Pronto entró a la vivienda siguiendo a la mujer, tomó asiento mientras que ella iba en búsqueda de la ojiverde.
El silencio reinaba en la sala de estar, lo cual pronunciaba la urgencia en su corazón, el que golpeaba con violencia en su pecho, lo cual no pasó desapercibido para el muchacho, quien tragó saliva intentando apaciguar sus emociones.
— "Ya me puse nervioso"— pensó Sakuragi cerrando sus ojos.
— Que bueno que te animaste a venir— expresó seriamente la muchacha que aparecía por un umbral. El pelirrojo le observó tímidamente. Sally vestía un pantalón negro y una camisa de cuadritos en tonos verdes y llevaba su cabello peinado en una larga y delicada trenza que caía en un costado de su rostro. El chico le observaba embobado mientras sus mejillas se encendían cálidamente— Espero que puedas aprender lo suficiente para tu extraordinario— añadió mientras se acercaba a él.
— "Que bonita se ve con esa trenza"— reflexionó admirado con su corazón aún más revolucionado.
— Qué te pasa… ¿Te comieron la lengua los ratones?— preguntó bromeando sutilmente logrando sacar al pelirrojo de sus cavilaciones.
— Sí— respondió atolondrado, la chica le observó con extrañeza— Quiero decir… No— se corrigió con más prisa aún mientras tomaba su cabeza.
— Que raro eres— espetó sonriendo de medio lado— Mejor vamos— añadió volteando rumbo hacia una mesa.
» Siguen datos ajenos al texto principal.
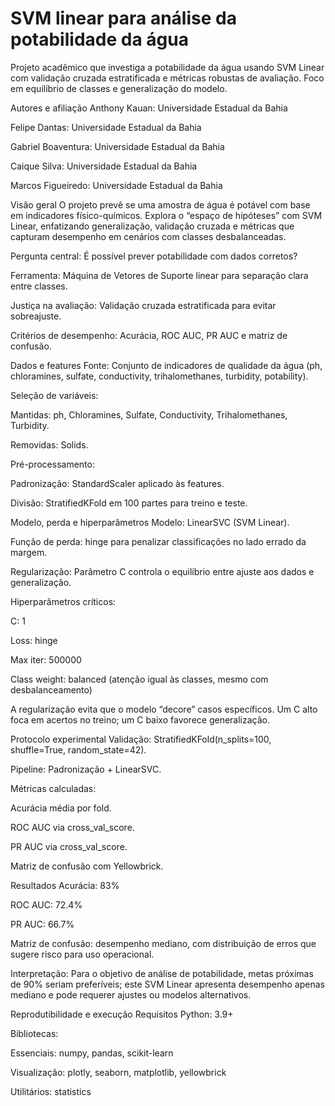 # SVM linear para análise da potabilidade da água
Projeto acadêmico que investiga a potabilidade da água usando SVM Linear com validação cruzada estratificada e métricas robustas de avaliação. Foco em equilíbrio de classes e generalização do modelo.

Autores e afiliação
Anthony Kauan: Universidade Estadual da Bahia

Felipe Dantas: Universidade Estadual da Bahia

Gabriel Boaventura: Universidade Estadual da Bahia

Caique Silva: Universidade Estadual da Bahia

Marcos Figueiredo: Universidade Estadual da Bahia

Visão geral
O projeto prevê se uma amostra de água é potável com base em indicadores físico-químicos. Explora o “espaço de hipóteses” com SVM Linear, enfatizando generalização, validação cruzada e métricas que capturam desempenho em cenários com classes desbalanceadas.

Pergunta central: É possível prever potabilidade com dados corretos?

Ferramenta: Máquina de Vetores de Suporte linear para separação clara entre classes.

Justiça na avaliação: Validação cruzada estratificada para evitar sobreajuste.

Critérios de desempenho: Acurácia, ROC AUC, PR AUC e matriz de confusão.

Dados e features
Fonte: Conjunto de indicadores de qualidade da água (ph, chloramines, sulfate, conductivity, trihalomethanes, turbidity, potability).

Seleção de variáveis:

Mantidas: ph, Chloramines, Sulfate, Conductivity, Trihalomethanes, Turbidity.

Removidas: Solids.

Pré-processamento:

Padronização: StandardScaler aplicado às features.

Divisão: StratifiedKFold em 100 partes para treino e teste.

Modelo, perda e hiperparâmetros
Modelo: LinearSVC (SVM Linear).

Função de perda: hinge para penalizar classificações no lado errado da margem.

Regularização: Parâmetro C controla o equilíbrio entre ajuste aos dados e generalização.

Hiperparâmetros críticos:

C: 1

Loss: hinge

Max iter: 500000

Class weight: balanced (atenção igual às classes, mesmo com desbalanceamento)

A regularização evita que o modelo “decore” casos específicos. Um C alto foca em acertos no treino; um C baixo favorece generalização.

Protocolo experimental
Validação: StratifiedKFold(n_splits=100, shuffle=True, random_state=42).

Pipeline: Padronização + LinearSVC.

Métricas calculadas:

Acurácia média por fold.

ROC AUC via cross_val_score.

PR AUC via cross_val_score.

Matriz de confusão com Yellowbrick.

Resultados
Acurácia: 83%

ROC AUC: 72.4%

PR AUC: 66.7%

Matriz de confusão: desempenho mediano, com distribuição de erros que sugere risco para uso operacional.

Interpretação: Para o objetivo de análise de potabilidade, metas próximas de 90% seriam preferíveis; este SVM Linear apresenta desempenho apenas mediano e pode requerer ajustes ou modelos alternativos.

Reprodutibilidade e execução
Requisitos
Python: 3.9+

Bibliotecas:

Essenciais: numpy, pandas, scikit-learn

Visualização: plotly, seaborn, matplotlib, yellowbrick

Utilitários: statistics
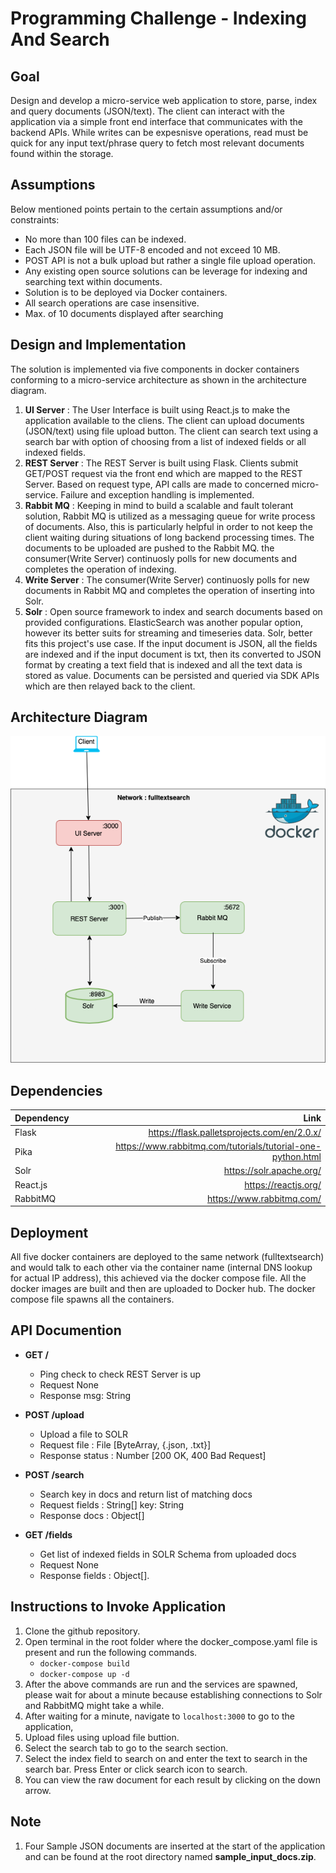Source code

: # Programming Challenge - Indexing And Search

## Goal
Design and develop a micro-service web application to store, parse, index and query documents (JSON/text). The client can interact with the application via a simple front end interface that communicates with the backend APIs. While writes can be expesnisve operations, read must be quick for any input text/phrase query to fetch most relevant documents found within the storage.

## Assumptions
Below mentioned points pertain to the certain assumptions and/or constraints:
- No more than 100 files can be indexed.
- Each JSON file will be UTF-8 encoded and not exceed 10 MB.
- POST API is not a bulk upload but rather a single file upload operation.
- Any existing open source solutions can be leverage for indexing and searching text within documents.
- Solution is to be deployed via Docker containers.
- All search operations are case insensitive.
- Max. of 10 documents displayed after searching

## Design and Implementation
The solution is implemented via five components in docker containers conforming to a micro-service architecture as shown in the architecture diagram. 
1. **UI Server** : The User Interface is built using React.js to make the application available to the cliens. The client can upload documents (JSON/text) using file upload button. The client can search text using a search bar with option of choosing from a list of indexed fields or all indexed fields.
2. **REST Server** : The REST Server is built using Flask. Clients submit GET/POST request via the front end which are mapped to the REST Server. Based on request type, API calls are made to concerned micro-service. Failure and exception handling is implemented.
3. **Rabbit MQ** : Keeping in mind to build a scalable and fault tolerant solution, Rabbit MQ is utilized as a messaging queue for write process of documents. Also, this is particularly helpful in order to not keep the client waiting during situations of long backend processing times. The documents to be uploaded are pushed to the Rabbit MQ. the consumer(Write Server) continuosly polls for new documents and completes the operation of indexing.
4. **Write Server** : The consumer(Write Server) continuosly polls for new documents in Rabbit MQ and completes the operation of inserting into Solr.
5. **Solr** : Open source framework to index and search documents based on provided configurations. ElasticSearch was another popular option, however its better suits for streaming and timeseries data. Solr, better fits this project's use case. If the input document is JSON, all the fields are indexed and if the input document is txt, then its converted to JSON format by creating a text field that is indexed and all the text data is stored as value. Documents can be persisted and queried via SDK APIs which are then relayed back to the client.


## Architecture Diagram
![alt text](https://github.com/manisharigala/theom_programming_challenge/blob/main/Images/architecture.png)

## Dependencies

| Dependency    | Link  |
| ------------- |-----:|
| Flask     |  https://flask.palletsprojects.com/en/2.0.x/ |
| Pika      | https://www.rabbitmq.com/tutorials/tutorial-one-python.html |
| Solr |  https://solr.apache.org/  |
| React.js | https://reactjs.org/ |
| RabbitMQ | https://www.rabbitmq.com/ |

## Deployment
All five docker containers are deployed to the same network (fulltextsearch) and would talk to each other via the container name (internal DNS lookup for actual IP address), this achieved via the docker compose file. All the docker images are built and then are uploaded to Docker hub. The docker compose file spawns all the containers. 

## API Documention

- **GET /**
    - Ping check to check REST Server is up
    - Request
        None
    - Response
        msg: String

- **POST /upload**
    - Upload a file to SOLR
    - Request
        file : File [ByteArray, {.json, .txt}]
    - Response
        status : Number [200 OK, 400 Bad Request]
    
- **POST /search**
    - Search key in docs and return list of matching docs
    - Request
        fields : String[] 
        key: String
    - Response
        docs : Object[]

- **GET /fields**
    - Get list of indexed fields in SOLR Schema from uploaded docs
    - Request 
        None
    - Response
        fields : Object[].

## Instructions to Invoke Application
1. Clone the github repository.
2. Open terminal in the root folder where the docker_compose.yaml file is present and run the following commands.
    * `docker-compose build`
    * `docker-compose up -d `
3. After the above commands are run and the services are spawned, please wait for about a minute because establishing connections to Solr and RabbitMQ might take a while.
4. After waiting for a minute, navigate to `localhost:3000` to go to the application,
5. Upload files using upload file buttion.
6. Select the search tab to go to the search section.
7. Select the index field to search on and enter the text to search in the search bar. Press Enter or click search icon to search.
8. You can view the raw document for each result by clicking on the down arrow.


## Note
1. Four Sample JSON documents are inserted at the start of the application and can be found at the root directory named **sample_input_docs.zip**.



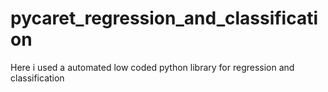 # pycaret_regression_and_classification
Here i used a automated low coded python library for regression and classification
Hanamichi le siguió en silencio.
Aquella tarde de domingo, aquel muchacho caminaba calmo hacia la puerta de la vivienda. Una fastidiosa pero necesaria misión debía llevar a cabo. No pretendía ocupar demasiado tiempo en aquello, sin embargo tampoco sabía muy bien que haría. Ya casi arribando al punto de salida, una voz familiar le detuvo.
— ¿A dónde vas hermanito? — preguntó divertida la muchacha desde las escaleras.
— Arisu— musitó viéndole de reojo— Saldré a hacer unas compras— contestó con desgano a la vez que tomaba la manilla de la puerta.
— ¿Qué? Tú ¿De compras?— pronunció con asombro.
— Es un regalo para el amigo secreto que organizó el club de básquetbol— espetó ahora. Su hermana se acercó interesada.
— ¿Amigo secreto?— preguntó curiosa— ¿Y quién es? ¿Qué le regalarás?— interrogó entusiasta.
— Ah… es la hermana de Akagi. Supongo que alguna de esas cosas que les gustan a ustedes las chicas— respondió casual retomando la acción— Adiós— se despidió abriendo la puerta principal.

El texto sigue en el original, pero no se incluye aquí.